The application is responsible for mapping the user identifier to whatever authorization framework it uses and for controlling access to functionality and data based on that.
Benefits:
Each application can use an authorization system or framework that is appropriate to their use case or needs.
The CIAM system can be easily swapped out if you can find another that offers the same authentication options.
Authorization logic is business logic and is kept close to application code.
Challenges:
You can get a centralized view of application authentication from the CIAM product, but not a view of the permissions granted in each application.
You're not taking advantage of a robust generalized permission structure that is typically present in the CIAM system.

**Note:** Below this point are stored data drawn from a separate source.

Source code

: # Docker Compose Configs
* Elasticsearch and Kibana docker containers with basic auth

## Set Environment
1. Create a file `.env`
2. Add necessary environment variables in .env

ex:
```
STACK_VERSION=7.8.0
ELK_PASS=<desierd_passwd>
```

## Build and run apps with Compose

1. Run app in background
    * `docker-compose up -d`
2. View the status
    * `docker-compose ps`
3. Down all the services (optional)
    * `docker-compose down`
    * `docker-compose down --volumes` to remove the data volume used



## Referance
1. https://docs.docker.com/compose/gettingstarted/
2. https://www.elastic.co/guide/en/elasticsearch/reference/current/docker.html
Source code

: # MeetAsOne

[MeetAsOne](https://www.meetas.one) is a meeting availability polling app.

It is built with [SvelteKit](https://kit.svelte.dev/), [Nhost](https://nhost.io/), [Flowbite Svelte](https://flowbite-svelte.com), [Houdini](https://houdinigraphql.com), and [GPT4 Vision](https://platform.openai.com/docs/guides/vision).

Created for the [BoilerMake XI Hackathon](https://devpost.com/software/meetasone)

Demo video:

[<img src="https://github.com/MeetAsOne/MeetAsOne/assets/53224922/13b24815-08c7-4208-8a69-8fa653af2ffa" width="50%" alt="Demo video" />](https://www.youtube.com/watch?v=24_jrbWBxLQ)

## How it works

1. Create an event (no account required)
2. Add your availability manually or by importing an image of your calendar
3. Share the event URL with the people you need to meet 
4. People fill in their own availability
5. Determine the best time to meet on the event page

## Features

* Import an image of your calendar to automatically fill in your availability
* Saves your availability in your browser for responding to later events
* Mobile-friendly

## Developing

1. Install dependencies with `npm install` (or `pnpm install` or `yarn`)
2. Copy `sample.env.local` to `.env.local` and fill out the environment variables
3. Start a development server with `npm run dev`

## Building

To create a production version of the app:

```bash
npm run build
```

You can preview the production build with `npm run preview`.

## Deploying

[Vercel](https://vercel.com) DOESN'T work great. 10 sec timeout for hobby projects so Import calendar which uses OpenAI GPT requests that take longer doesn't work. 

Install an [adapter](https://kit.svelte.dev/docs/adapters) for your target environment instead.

Embedded CIAM Authorization
With this approach, you fully leverage the CIAM system's authZ system. What that looks like varies based on the CIAM software package, but you can read the docs for your solution and see what is enabled. A common option is RBAC (role based access control) where you assign users roles and the role or roles are delivered as part of the authentication process.
Benefits:
You can leverage whatever your CIAM system provides, possibly resulting in less custom code.
You have a centralized view of permissions and they are tied to the user profile.
Challenges:
Whatever authorization solution your CIAM system provides may not be granular enough or otherwise might fall short of your needs.
Authorization is business logic and may require integration between each application and the CIAM software.
Coarse and Fine Authorization
Another common pattern is to use the CIAM system's authorization for coarse grained authorization while the application has finer grained controls. If your CIAM solution supports RBAC, you can assign users to roles such as `admin`, `writer`, `viewer`. The application which receives those roles after the authentication event can determine what those roles mean in its context.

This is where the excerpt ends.